Ketiga, menyembuhkan kebutaan dengan doa yang diajarkan Rasulullah
ﷺ. عَنْ عُثْمَانَ بْنِ حُنَيْفٍ، أَنَّ رَجُلًا ضَرِيرًا أَتَى النَّبِيَّ صَلَّى اللهُ عَلَيْهِ وَسَلَّمَ، فَقَالَ: يَا نَبِيَّ اللَّهِ، ادْعُ اللَّهَ أَنْ يُعَافِيَنِي، فَقَالَ: «إِنْ شِئْتَ أَخَّرْتُ ذَلِكَ، فَهُوَ أَفْضَلُ لِآخِرَتِكَ، وَإِنْ شِئْتَ دَعَوْتُ لَكَ» . قَالَ: لَا بَلْ ادْعُ اللَّهَ لِي. " فَأَمَرَهُ أَنْ يَتَوَضَّأَ، وَأَنْ يُصَلِّيَ رَكْعَتَيْنِ، وَأَنْ يَدْعُوَ بِهَذَا الدُّعَاءِ: اللَّهُمَّ إِنِّي أَسْأَلُكَ وَأَتَوَجَّهُ إِلَيْكَ بِنَبِيِّكَ مُحَمَّدٍ صَلَّى اللهُ عَلَيْهِ وَسَلَّمَ نَبِيِّ الرَّحْمَةِ، يَا مُحَمَّدُ إِنِّي أَتَوَجَّهُ بِكَ إِلَى رَبِّي فِي حَاجَتِي هَذِهِ فَتَقْضِي، وَتُشَفِّعُنِي فِيهِ، وَتُشَفِّعُهُ فِيَّ " قَالَ: فَكَانَ يَقُولُ هَذَا مِرَارًا. ثُمَّ قَالَ بَعْدُ: أَحْسِبُ أَنَّ فِيهَا: أَنْ تُشَفِّعَنِي فِيهِ. قَالَ: فَفَعَلَ الرَّجُلُ، فَبَرَأَ
Artinya: ‘Utsman bin Hunaif meriwayatkan, ada seorang yang tunanetra datang kepada Nabi ﷺ lantas berkata, “Wahai Nabiyullah, berdoalah kepada Allah agar menyembuhkanku.” Beliau bersabda, “Jika engkau mau, aku akan menangguhkan doaku dan itu lebih utama untuk akhiratmu. Dan jika engkau mau, aku akan mendoakanmu.” Lalu orang itu berkata, “Tidak, berdoalah engkau untukku.” Maka beliau menyuruh orang itu berwudlu dan shalat dua rakaat, lalu membaca doa, “Ya Allah, sesungguhnya aku meminta kepada-Mu, aku bertawajjuh kepada-Mu dengan perantaraan nabi-Mu, Muhammad ﷺ, nabi pembawa rahmat. Wahai Muhammad, sesungguhnya dengan perantaramu aku menghadap kepada Tuhanku perihal kebutuhanku ini, dan engkau memohonkan kesembuhan untukku.”

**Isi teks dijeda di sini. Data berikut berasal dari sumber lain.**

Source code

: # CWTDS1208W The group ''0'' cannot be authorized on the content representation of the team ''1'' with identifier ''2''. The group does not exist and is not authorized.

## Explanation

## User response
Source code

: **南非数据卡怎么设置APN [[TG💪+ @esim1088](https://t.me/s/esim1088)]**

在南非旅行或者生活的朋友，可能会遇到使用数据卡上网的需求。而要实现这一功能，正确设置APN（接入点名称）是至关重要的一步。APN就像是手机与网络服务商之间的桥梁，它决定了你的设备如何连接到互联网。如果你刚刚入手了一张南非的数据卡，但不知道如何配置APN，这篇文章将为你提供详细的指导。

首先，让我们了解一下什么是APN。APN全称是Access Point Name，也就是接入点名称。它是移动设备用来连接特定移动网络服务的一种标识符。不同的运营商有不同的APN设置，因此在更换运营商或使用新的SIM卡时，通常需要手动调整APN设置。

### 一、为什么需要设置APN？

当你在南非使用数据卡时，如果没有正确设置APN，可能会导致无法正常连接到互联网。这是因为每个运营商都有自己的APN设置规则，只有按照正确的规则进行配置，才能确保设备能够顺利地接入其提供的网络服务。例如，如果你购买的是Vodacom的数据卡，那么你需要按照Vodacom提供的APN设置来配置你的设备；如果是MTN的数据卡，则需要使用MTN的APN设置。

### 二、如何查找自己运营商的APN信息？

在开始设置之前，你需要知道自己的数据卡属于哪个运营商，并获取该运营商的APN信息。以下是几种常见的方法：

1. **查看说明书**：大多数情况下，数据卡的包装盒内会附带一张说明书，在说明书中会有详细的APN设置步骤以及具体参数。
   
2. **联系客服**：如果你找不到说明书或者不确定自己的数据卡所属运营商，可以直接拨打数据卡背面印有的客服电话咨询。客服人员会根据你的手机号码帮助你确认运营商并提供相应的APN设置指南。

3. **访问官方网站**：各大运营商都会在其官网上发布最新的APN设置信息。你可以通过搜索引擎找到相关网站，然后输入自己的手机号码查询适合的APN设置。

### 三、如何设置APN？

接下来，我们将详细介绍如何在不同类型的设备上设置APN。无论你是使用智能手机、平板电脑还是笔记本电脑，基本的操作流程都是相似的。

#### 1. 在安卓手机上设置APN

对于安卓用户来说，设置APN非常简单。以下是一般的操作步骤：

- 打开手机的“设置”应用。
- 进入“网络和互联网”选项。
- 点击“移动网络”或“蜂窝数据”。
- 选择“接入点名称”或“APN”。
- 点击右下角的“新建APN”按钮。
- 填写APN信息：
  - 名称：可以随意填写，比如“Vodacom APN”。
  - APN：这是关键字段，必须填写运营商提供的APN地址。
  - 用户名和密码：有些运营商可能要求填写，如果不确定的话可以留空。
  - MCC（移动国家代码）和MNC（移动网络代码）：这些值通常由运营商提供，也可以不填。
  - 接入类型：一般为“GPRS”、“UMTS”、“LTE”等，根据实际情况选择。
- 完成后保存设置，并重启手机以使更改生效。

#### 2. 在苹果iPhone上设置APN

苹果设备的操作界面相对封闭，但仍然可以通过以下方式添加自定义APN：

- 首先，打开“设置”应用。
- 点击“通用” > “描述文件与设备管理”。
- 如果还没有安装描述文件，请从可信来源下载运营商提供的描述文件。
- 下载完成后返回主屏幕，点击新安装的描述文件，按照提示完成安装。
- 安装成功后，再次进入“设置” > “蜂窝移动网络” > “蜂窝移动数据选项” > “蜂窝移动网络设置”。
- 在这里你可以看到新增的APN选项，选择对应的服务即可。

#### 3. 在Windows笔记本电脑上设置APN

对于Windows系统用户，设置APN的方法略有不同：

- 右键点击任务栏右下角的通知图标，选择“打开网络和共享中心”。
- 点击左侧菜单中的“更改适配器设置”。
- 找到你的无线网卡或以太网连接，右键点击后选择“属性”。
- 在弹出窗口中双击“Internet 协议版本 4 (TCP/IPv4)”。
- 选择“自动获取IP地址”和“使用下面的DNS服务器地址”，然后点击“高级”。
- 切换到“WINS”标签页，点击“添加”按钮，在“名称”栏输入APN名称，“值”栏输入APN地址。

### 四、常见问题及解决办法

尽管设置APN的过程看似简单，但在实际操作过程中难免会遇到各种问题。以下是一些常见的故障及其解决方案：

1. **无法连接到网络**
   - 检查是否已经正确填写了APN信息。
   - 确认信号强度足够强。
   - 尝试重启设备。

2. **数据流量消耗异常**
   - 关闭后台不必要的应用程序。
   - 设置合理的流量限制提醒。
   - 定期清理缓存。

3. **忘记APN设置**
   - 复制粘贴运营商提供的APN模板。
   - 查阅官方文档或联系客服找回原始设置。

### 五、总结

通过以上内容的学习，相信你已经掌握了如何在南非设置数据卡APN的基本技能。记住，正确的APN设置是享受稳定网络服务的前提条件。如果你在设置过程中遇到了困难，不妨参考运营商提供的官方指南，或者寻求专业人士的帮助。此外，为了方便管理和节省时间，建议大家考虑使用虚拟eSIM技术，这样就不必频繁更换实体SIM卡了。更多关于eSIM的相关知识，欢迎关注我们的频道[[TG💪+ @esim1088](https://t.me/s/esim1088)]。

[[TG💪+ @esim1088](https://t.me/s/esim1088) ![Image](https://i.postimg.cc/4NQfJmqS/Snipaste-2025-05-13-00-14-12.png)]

Utsman bin Hunaif Radliyallahu'anhu melanjutkan ceritanya, “Lalu orang itu membacakan doa tadi.” Dalam kesempatan lain, orang itu mengatakan, “Seingatku kala itu ada kalimat ‘dengan harapan engkau bisa menolongku melalui doamu,’” Lalu laki-laki itu pun melakukannya dan akhirnya sembuh,” (HR. Ahmad).
Dalam riwayat al-Baihaqi disebutkan bahwa kesembuhan tersebut berlangsung seketika itu juga sesaat setelah si laki-laki membaca doa secara berulang-ulang lalu kembali ke majelis.
قَالَ عُثْمَانُ: فَوَاللهِ مَا تَفَرَّقْنَا وَلَا طَالَ الْحَدِيثُ حَتَّى دَخَلَ الرَّجُلُ وَكَأَنَّهُ لَمْ يَكُنْ بِهِ ضُرٌّ قَطُّ
Artinya: “Demi Allah, kami tak berpisah darinya dan tidaklah kejadiannya berlangsung lama hingga lelaki itu masuk kembali seolah sama sekali tak pernah buta.” Demikian yang diriwayatkan oleh al-Baihaqi dalam Dalâ’il an-Nubuwwah.